Isabel Meirelles
Personagem estranho e frágil
ESPECIALISTA EM ASSUNTOS EUROPEUS

Corto Maltese é um personagem estranho, que pretende configurar o homem ideal. É um aventureiro cujos empreendimentos acabam sempre num final feliz, por mais perigosas que sejam as situações vividas por ele. Como as histórias têm sempre uma ligação à história real, esta banda desenhada é uma boa ficção em termos históricos concretos, permitindo compreender acontecimentos passados. Mas tem também uma vertente política que explica por que razão foi tão apreciada em alguns países, como a França.

De um ponto de vista mais íntimo, Corto Maltese faz-me lembrar um pouco o chefe dos gauleses de Astérix, mas com a diferença que o escudo é um boné e está em cima da cabeça do personagem, chegando mesmo a haver alguém que lho vá entregar quando o perde...

O herói é uma criatura frágil do ponto de vista dos afectos, nunca se envolve emocionalmente, é irreal, com uma perspectiva de amores impossíveis, quase assexuado. Não existir nele uma construção rigorosa ao nível emocional e dos afectos é a sua maior fragilidade. E depois está sempre irrepreensivelmente vestido, mesmo quando acaba de se salvar de um naufrágio...

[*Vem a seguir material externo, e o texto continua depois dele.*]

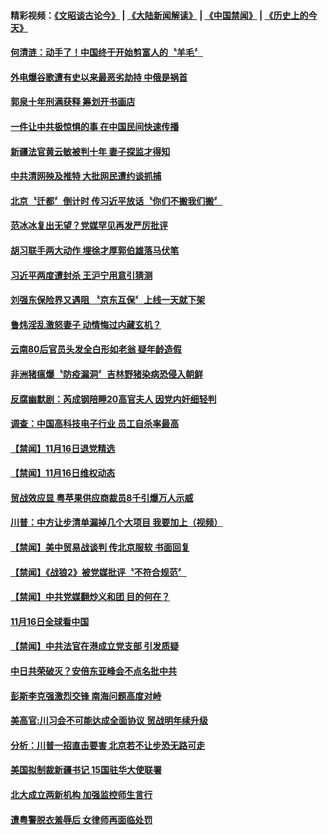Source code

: #### 精彩视频：[《文昭谈古论今》](https://github.com/gfw-breaker/wenzhao/blob/master/README.md?t=11180031) | [《大陆新闻解读》](https://github.com/gfw-breaker/ntdtv-comedy/blob/master/README.md?t=11180031) | [《中国禁闻》](https://github.com/gfw-breaker/ntdtv-news/blob/master/README.md?t=11180031) | [《历史上的今天》](https://github.com/gfw-breaker/today-in-history/blob/master/README.md?t=11180031) 

#### [何清涟：动手了！中国终于开始剪富人的〝羊毛〞](../pages/news204/a1399774.md?t=11180031) 

#### [外电爆谷歌遭有史以来最恶劣劫持 中俄是祸首](../pages/news204/a1399758.md?t=11180031) 

#### [郭泉十年刑满获释 筹划开书画店](../pages/news204/a1399750.md?t=11180031) 

#### [一件让中共极惊惧的事 在中国民间快速传播](../pages/news204/a1399589.md?t=11180031) 


#### [新疆法官黄云敏被判十年 妻子探监才得知](../pages/news204/a1399699.md?t=11180031) 

#### [中共清网殃及推特 大批网民遭约谈抓捕](../pages/news204/a1399737.md?t=11180031) 

#### [北京〝迁都〞倒计时 传习近平放话〝你们不搬我们搬〞](../pages/news204/a1399585.md?t=11180031) 

#### [范冰冰复出无望？党媒罕见再发严厉批评](../pages/news204/a1399574.md?t=11180031) 

#### [胡习联手两大动作  埋徐才厚郭伯雄落马伏笔](../pages/news204/a1398981.md?t=11180031) 

#### [习近平两度遭封杀  王沪宁用意引猜测](../pages/news204/a1399708.md?t=11180031) 

#### [刘强东保险界又遇阻 〝京东互保〞上线一天就下架](../pages/news204/a1399704.md?t=11180031) 

#### [鲁炜淫乱激怒妻子 动情悔过内藏玄机？](../pages/news204/a1399682.md?t=11180031) 

#### [云南80后官员头发全白形如老翁 疑年龄造假](../pages/news204/a1399679.md?t=11180031) 

#### [非洲猪瘟爆〝防疫漏洞〞吉林野猪染病恐侵入朝鲜](../pages/news204/a1399677.md?t=11180031) 

#### [反腐幽默剧：芮成钢陪睡20高官夫人 因党内奸细轻判](../pages/news204/a1399674.md?t=11180031) 

#### [调查：中国高科技电子行业 员工自杀率最高](../pages/news204/a1399600.md?t=11180031) 


#### [【禁闻】11月16日退党精选](../pages/news204/a1399667.md?t=11180031) 

#### [【禁闻】11月16日维权动态](../pages/news204/a1399665.md?t=11180031) 

#### [贸战效应显 粤苹果供应商裁员8千引爆万人示威](../pages/news204/a1399617.md?t=11180031) 

#### [川普：中方让步清单漏掉几个大项目 我要加上（视频）](../pages/news204/a1399650.md?t=11180031) 

#### [【禁闻】美中贸易战谈判 传北京服软 书面回复](../pages/news204/a1399647.md?t=11180031) 

#### [【禁闻】《战狼2》被党媒批评〝不符合规范〞](../pages/news204/a1399646.md?t=11180031) 

#### [【禁闻】中共党媒翻炒义和团  目的何在？](../pages/news204/a1399641.md?t=11180031) 

#### [11月16日全球看中国](../pages/news204/a1399637.md?t=11180031) 

#### [【禁闻】中共法官在港成立党支部 引发质疑](../pages/news204/a1399633.md?t=11180031) 

#### [中日共荣破灭？安倍东亚峰会不点名批中共](../pages/news204/a1399632.md?t=11180031) 

#### [彭斯李克强激烈交锋 南海问题高度对峙](../pages/news204/a1399620.md?t=11180031) 

#### [美高官:川习会不可能达成全面协议 贸战明年续升级](../pages/news204/a1399614.md?t=11180031) 

#### [分析：川普一招直击要害 北京若不让步恐无路可走](../pages/news204/a1399431.md?t=11180031) 


#### [美国拟制裁新疆书记   15国驻华大使联署](../pages/news204/a1399593.md?t=11180031) 

#### [北大成立两新机构 加强监控师生言行](../pages/news204/a1399599.md?t=11180031) 

#### [遭粤警脱衣羞辱后 女律师再面临处罚](../pages/news204/a1399598.md?t=11180031)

Quando falo da estranheza de Corto Maltese, quero dizer que é alguém que não parece ter vida interior própria, mas apenas uma vida exterior traduzida nas inúmeras aventuras em que está envolvido com o seu amigo e cúmplice Rasputine. Como se trata de um herói cuja conduta se pauta por valores que não se sabe bem quais são, eu diria que é um individualista que não se integra num sistema social concreto.

É por isso que pouco importa se ele é uma figura simpática ou não aos olhos de todos, pois o que interessa é que leve a bom termo as suas aventuras.